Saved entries
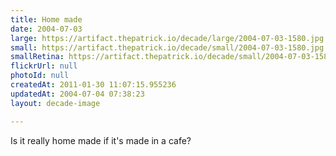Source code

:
 ```yaml
---
title: Home made
date: 2004-07-03
large: https://artifact.thepatrick.io/decade/large/2004-07-03-1580.jpg
small: https://artifact.thepatrick.io/decade/small/2004-07-03-1580.jpg
smallRetina: https://artifact.thepatrick.io/decade/small/2004-07-03-1580@2x.jpg
flickrUrl: null
photoId: null
createdAt: 2011-01-30 11:07:15.955236
updatedAt: 2004-07-04 07:38:23
layout: decade-image

---
```

Is it really home made if it's made in a cafe?

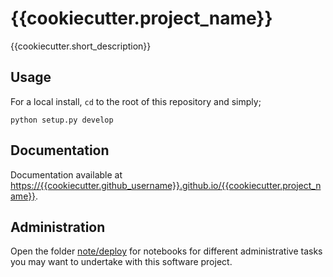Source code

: # {{cookiecutter.project_name}}

{{cookiecutter.short_description}}

## Usage

For a local install, `cd` to the root of this repository and simply; 

```
python setup.py develop
```

## Documentation

Documentation available at [https://{{cookiecutter.github_username}}.github.io/{{cookiecutter.project_name}}](https://{{cookiecutter.github_username}}.github.io/{{cookiecutter.project_name}}).

## Administration

Open the folder [note/deploy](./note/deploy) for notebooks for different administrative tasks you may want to undertake with this software project.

WHAT YOU HAVE TO DO -
Would you copy out every entry above word for word, without the pictures?

ANSWER SECTION -
Source code

:
 ```yaml
---
title: Home made
date: 2004-07-03
large: https://artifact.thepatrick.io/decade/large/2004-07-03-1580.jpg
small: https://artifact.thepatrick.io/decade/small/2004-07-03-1580.jpg
smallRetina: https://artifact.thepatrick.io/decade/small/2004-07-03-1580@2x.jpg
flickrUrl: null
photoId: null
createdAt: 2011-01-30 11:07:15.955236
updatedAt: 2004-07-04 07:38:23
layout: decade-image

---
```

Is it really home made if it's made in a cafe?

Source code

: # {{cookiecutter.project_name}}

{{cookiecutter.short_description}}

## Usage

For a local install, `cd` to the root of this repository and simply; 

```
python setup.py develop
```

## Documentation

Documentation available at [https://{{cookiecutter.github_username}}.github.io/{{cookiecutter.project_name}}](https://{{cookiecutter.github_username}}.github.io/{{cookiecutter.project_name}}).

## Administration

Open the folder [note/deploy](./note/deploy) for notebooks for different administrative tasks you may want to undertake with this software project.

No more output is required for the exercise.